• _TASK DESCRIPTION_
Reproduce each line of the material exactly as it reads.

• _DATA EXCERPTS_
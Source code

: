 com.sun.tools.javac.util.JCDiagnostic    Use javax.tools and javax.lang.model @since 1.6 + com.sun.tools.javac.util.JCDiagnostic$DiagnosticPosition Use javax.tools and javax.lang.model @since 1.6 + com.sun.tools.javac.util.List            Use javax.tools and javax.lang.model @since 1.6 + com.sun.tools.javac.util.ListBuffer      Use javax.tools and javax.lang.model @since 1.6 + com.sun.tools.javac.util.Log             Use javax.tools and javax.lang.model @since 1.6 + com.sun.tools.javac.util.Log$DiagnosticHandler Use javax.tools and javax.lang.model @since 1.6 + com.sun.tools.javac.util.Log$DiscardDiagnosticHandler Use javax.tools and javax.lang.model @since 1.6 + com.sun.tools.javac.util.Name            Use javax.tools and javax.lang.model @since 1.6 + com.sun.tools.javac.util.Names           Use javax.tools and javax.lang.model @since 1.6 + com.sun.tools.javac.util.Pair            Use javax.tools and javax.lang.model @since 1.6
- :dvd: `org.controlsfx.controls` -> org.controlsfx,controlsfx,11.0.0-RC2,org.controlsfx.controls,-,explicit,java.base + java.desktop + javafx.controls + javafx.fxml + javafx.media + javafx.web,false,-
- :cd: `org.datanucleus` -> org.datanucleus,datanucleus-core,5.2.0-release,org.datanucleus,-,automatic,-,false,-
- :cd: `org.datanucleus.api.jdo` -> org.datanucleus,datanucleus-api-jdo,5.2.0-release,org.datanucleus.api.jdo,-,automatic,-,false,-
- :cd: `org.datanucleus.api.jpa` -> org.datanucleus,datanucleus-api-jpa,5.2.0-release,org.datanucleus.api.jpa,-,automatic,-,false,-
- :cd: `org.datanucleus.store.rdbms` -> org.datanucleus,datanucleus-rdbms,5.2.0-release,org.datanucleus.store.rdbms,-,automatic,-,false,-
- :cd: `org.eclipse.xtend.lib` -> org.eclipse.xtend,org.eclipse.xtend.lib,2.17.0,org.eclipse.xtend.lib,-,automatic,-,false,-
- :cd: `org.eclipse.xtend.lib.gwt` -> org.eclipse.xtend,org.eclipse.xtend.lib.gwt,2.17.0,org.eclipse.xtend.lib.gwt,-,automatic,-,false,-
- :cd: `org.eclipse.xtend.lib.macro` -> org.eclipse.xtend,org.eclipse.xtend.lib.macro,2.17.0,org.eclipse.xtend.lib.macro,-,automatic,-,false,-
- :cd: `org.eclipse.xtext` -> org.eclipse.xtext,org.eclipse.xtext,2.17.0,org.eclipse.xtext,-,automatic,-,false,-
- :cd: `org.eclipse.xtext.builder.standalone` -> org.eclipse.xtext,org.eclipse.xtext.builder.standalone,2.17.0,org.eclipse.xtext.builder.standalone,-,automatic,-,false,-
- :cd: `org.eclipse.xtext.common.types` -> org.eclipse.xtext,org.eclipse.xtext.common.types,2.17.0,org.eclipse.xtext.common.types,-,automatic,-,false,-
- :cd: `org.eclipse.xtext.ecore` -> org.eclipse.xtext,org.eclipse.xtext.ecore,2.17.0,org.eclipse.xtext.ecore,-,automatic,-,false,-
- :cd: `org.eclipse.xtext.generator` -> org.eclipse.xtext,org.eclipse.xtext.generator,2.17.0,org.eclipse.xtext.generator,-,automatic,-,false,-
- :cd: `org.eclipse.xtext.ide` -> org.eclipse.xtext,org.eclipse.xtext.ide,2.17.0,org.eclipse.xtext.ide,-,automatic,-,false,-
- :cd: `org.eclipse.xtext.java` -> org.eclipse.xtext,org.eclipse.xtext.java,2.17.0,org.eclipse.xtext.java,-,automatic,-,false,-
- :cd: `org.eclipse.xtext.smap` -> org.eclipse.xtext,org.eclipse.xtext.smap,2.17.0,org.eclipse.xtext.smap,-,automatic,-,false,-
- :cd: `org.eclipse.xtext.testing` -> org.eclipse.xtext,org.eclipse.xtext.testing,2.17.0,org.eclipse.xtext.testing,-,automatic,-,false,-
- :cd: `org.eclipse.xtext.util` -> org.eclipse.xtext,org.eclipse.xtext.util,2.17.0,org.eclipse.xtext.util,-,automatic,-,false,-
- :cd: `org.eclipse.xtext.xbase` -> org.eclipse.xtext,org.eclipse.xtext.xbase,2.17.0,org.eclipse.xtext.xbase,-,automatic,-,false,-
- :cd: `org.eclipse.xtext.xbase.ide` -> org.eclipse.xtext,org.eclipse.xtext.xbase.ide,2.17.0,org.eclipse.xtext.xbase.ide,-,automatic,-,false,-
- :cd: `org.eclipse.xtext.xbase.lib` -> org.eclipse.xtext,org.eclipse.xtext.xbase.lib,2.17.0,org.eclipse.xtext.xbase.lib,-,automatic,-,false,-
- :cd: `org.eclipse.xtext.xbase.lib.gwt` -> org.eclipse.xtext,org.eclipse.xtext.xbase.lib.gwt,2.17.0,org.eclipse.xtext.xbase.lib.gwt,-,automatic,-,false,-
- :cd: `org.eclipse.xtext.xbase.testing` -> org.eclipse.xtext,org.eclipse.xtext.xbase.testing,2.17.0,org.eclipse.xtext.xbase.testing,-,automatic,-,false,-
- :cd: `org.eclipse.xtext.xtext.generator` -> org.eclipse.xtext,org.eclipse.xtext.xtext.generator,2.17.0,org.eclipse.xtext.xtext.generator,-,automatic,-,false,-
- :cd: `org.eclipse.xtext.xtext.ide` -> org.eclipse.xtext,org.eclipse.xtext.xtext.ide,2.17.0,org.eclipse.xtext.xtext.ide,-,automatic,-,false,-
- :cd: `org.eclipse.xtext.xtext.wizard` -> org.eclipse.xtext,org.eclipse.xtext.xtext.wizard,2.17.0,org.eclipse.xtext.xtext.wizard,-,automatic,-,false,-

• _TASK RESULT_
Source code

: com.sun.tools.javac.util.JCDiagnostic    Use javax.tools and javax.lang.model @since 1.6 + com.sun.tools.javac.util.JCDiagnostic$DiagnosticPosition Use javax.tools and javax.lang.model @since 1.6 + com.sun.tools.javac.util.List            Use javax.tools and javax.lang.model @since 1.6 + com.sun.tools.javac.util.ListBuffer      Use javax.tools and javax.lang.model @since 1.6 + com.sun.tools.javac.util.Log             Use javax.tools and javax.lang.model @since 1.6 + com.sun.tools.javac.util.Log$DiagnosticHandler Use javax.tools and javax.lang.model @since 1.6 + com.sun.tools.javac.util.Log$DiscardDiagnosticHandler Use javax.tools and javax.lang.model @since 1.6 + com.sun.tools.javac.util.Name            Use javax.tools and javax.lang.model @since 1.6 + com.sun.tools.javac.util.Names           Use javax.tools and javax.lang.model @since 1.6 + com.sun.tools.javac.util.Pair            Use javax.tools and javax.lang.model @since 1.6
- :dvd: `org.controlsfx.controls` -> org.controlsfx,controlsfx,11.0.0-RC2,org.controlsfx.controls,-,explicit,java.base + java.desktop + javafx.controls + javafx.fxml + javafx.media + javafx.web,false,-
- :cd: `org.datanucleus` -> org.datanucleus,datanucleus-core,5.2.0-release,org.datanucleus,-,automatic,-,false,-
- :cd: `org.datanucleus.api.jdo` -> org.datanucleus,datanucleus-api-jdo,5.2.0-release,org.datanucleus.api.jdo,-,automatic,-,false,-
- :cd: `org.datanucleus.api.jpa` -> org.datanucleus,datanucleus-api-jpa,5.2.0-release,org.datanucleus.api.jpa,-,automatic,-,false,-
- :cd: `org.datanucleus.store.rdbms` -> org.datanucleus,datanucleus-rdbms,5.2.0-release,org.datanucleus.store.rdbms,-,automatic,-,false,-
- :cd: `org.eclipse.xtend.lib` -> org.eclipse.xtend,org.eclipse.xtend.lib,2.17.0,org.eclipse.xtend.lib,-,automatic,-,false,-
- :cd: `org.eclipse.xtend.lib.gwt` -> org.eclipse.xtend,org.eclipse.xtend.lib.gwt,2.17.0,org.eclipse.xtend.lib.gwt,-,automatic,-,false,-
- :cd: `org.eclipse.xtend.lib.macro` -> org.eclipse.xtend,org.eclipse.xtend.lib.macro,2.17.0,org.eclipse.xtend.lib.macro,-,automatic,-,false,-
- :cd: `org.eclipse.xtext` -> org.eclipse.xtext,org.eclipse.xtext,2.17.0,org.eclipse.xtext,-,automatic,-,false,-
- :cd: `org.eclipse.xtext.builder.standalone` -> org.eclipse.xtext,org.eclipse.xtext.builder.standalone,2.17.0,org.eclipse.xtext.builder.standalone,-,automatic,-,false,-
- :cd: `org.eclipse.xtext.common.types` -> org.eclipse.xtext,org.eclipse.xtext.common.types,2.17.0,org.eclipse.xtext.common.types,-,automatic,-,false,-
- :cd: `org.eclipse.xtext.ecore` -> org.eclipse.xtext,org.eclipse.xtext.ecore,2.17.0,org.eclipse.xtext.ecore,-,automatic,-,false,-
- :cd: `org.eclipse.xtext.generator` -> org.eclipse.xtext,org.eclipse.xtext.generator,2.17.0,org.eclipse.xtext.generator,-,automatic,-,false,-
- :cd: `org.eclipse.xtext.ide` -> org.eclipse.xtext,org.eclipse.xtext.ide,2.17.0,org.eclipse.xtext.ide,-,automatic,-,false,-
- :cd: `org.eclipse.xtext.java` -> org.eclipse.xtext,org.eclipse.xtext.java,2.17.0,org.eclipse.xtext.java,-,automatic,-,false,-
- :cd: `org.eclipse.xtext.smap` -> org.eclipse.xtext,org.eclipse.xtext.smap,2.17.0,org.eclipse.xtext.smap,-,automatic,-,false,-
- :cd: `org.eclipse.xtext.testing` -> org.eclipse.xtext,org.eclipse.xtext.testing,2.17.0,org.eclipse.xtext.testing,-,automatic,-,false,-
- :cd: `org.eclipse.xtext.util` -> org.eclipse.xtext,org.eclipse.xtext.util,2.17.0,org.eclipse.xtext.util,-,automatic,-,false,-
- :cd: `org.eclipse.xtext.xbase` -> org.eclipse.xtext,org.eclipse.xtext.xbase,2.17.0,org.eclipse.xtext.xbase,-,automatic,-,false,-
- :cd: `org.eclipse.xtext.xbase.ide` -> org.eclipse.xtext,org.eclipse.xtext.xbase.ide,2.17.0,org.eclipse.xtext.xbase.ide,-,automatic,-,false,-
- :cd: `org.eclipse.xtext.xbase.lib` -> org.eclipse.xtext,org.eclipse.xtext.xbase.lib,2.17.0,org.eclipse.xtext.xbase.lib,-,automatic,-,false,-
- :cd: `org.eclipse.xtext.xbase.lib.gwt` -> org.eclipse.xtext,org.eclipse.xtext.xbase.lib.gwt,2.17.0,org.eclipse.xtext.xbase.lib.gwt,-,automatic,-,false,-
- :cd: `org.eclipse.xtext.xbase.testing` -> org.eclipse.xtext,org.eclipse.xtext.xbase.testing,2.17.0,org.eclipse.xtext.xbase.testing,-,automatic,-,false,-
- :cd: `org.eclipse.xtext.xtext.generator` -> org.eclipse.xtext,org.eclipse.xtext.xtext.generator,2.17.0,org.eclipse.xtext.xtext.generator,-,automatic,-,false,-
- :cd: `org.eclipse.xtext.xtext.ide` -> org.eclipse.xtext,org.eclipse.xtext.xtext.ide,2.17.0,org.eclipse.xtext.xtext.ide,-,automatic,-,false,-
- :cd: `org.eclipse.xtext.xtext.wizard` -> org.eclipse.xtext,org.eclipse.xtext.xtext.wizard,2.17.0,org.eclipse.xtext.xtext.wizard,-,automatic,-,false,-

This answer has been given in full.